New Optimizations Improve Deep Learning Frameworks For CPUs

Today, most machine learning is done on processors. Some would say that acceleration of learning has to be done on GPUs, but for most users that is not good advice for several reasons. The biggest reason is now the Intel Xeon SP processor, formerly codenamed “Skylake.”

Up until recently, the software for machine learning has been often more optimized for GPUs than anything else. A series of efforts by Intel have changed that – and when coupled with Platinum version of the Intel Xeon SP family, the top performance gap is closer to 2X than it is to 100X. This may stun some, but it is well documented and not all that surprising when we understand the underlying architectures. With such closeness in performance, use of a GPU accelerator is more of a luxury than a necessity – and there are better choices emerging for ‘luxury’ when we really need it.

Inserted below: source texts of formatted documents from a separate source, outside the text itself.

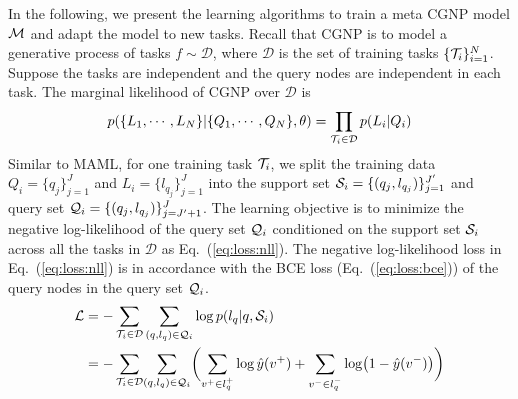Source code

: In the following, we present the learning algorithms to train a meta CGNP model $\mathcal{M}$ and adapt the model to new tasks.
Recall that CGNP is to model a generative process of tasks $f \sim \mathcal{D}$, where $\mathcal{D}$ is the set of training tasks $\{ \mathcal{T}_i \}_{i = 1}^{N}$. Suppose the tasks are independent and the query nodes are independent in each task. The marginal likelihood of CGNP over $\mathcal{D}$ is 
\begin{align}
	p(\{L_1, \cdots, L_N\} | \{Q_1, \cdots, Q_N\}, \theta) = \prod_{\mathcal{T}_i \in \mathcal{D}} p(L_i | Q_i) 
\end{align}
Similar to MAML, for one training task $\mathcal{T}_i$, we split the training data $Q_i = \{ q_{j}\}_{j = 1}^{J}$ and $L_i = \{ l_{q_j} \}_{j = 1}^{J}$ into the support set $\mathcal{S}_i = \{ (q_{j}, l_{q_j})\}_{j = 1}^{J'}$ and query set $\mathcal{Q}_i = \{ (q_{j}, l_{q_j})\}_{j = J' + 1}^{J}$.
The learning objective is to minimize the negative log-likelihood of the query set $\mathcal{Q}_i$ conditioned on the support set $\mathcal{S}_i$ across all the tasks in $\mathcal{D}$ as Eq.~(\ref{eq:loss:nll}). 
The negative  log-likelihood loss in Eq.~(\ref{eq:loss:nll}) is in accordance with the BCE loss (Eq.~(\ref{eq:loss:bce})) of the query nodes in the query set $\mathcal{Q}_i$. 
\begin{align}
	\label{eq:loss:nll}
	\mathcal{L} &= -\sum_{\mathcal{T}_i \in \mathcal{D}} \sum _{(q, l_q) \in \mathcal{Q}_i} \log p(l_q | q, \mathcal{S}_i) \\
	\nonumber
	&= -\sum_{\mathcal{T}_i \in \mathcal{D}} \!\sum _{(q, l_q) \in \mathcal{Q}_i} \biggl (\sum_{v^{+} \in l_q^+} \log\hat{y}(v^+) +  \sum_{v^{-} \in l_q^-} \log (1-\hat{y}(v^-)) \biggr ) 
\end{align}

Make no mistake however, ‘accelerators’ can have an advantage in performance and/or power consumption when machine learning is all we need. I’ll come back to that with “What if we only do machine learning?” at the end of this article. Since most of us need more than a “machine learning only” server, I’ll focus on the reality of how Intel Xeon SP Platinum processors remain the best choice for servers, including servers needing to do machine learning as part of their workload.

Whine, Whine, Whine – Where Are The Benchmarks?

Intel engineers will tell you that frameworks for deep learning have been highly biased to be optimized for GPUs and not CPUs. So, Intel did something about it – and the lack of CPU optimizations in these frameworks has been addressed today by optimization efforts by Intel to add CPU optimizations to frameworks which were already optimized for GPUs.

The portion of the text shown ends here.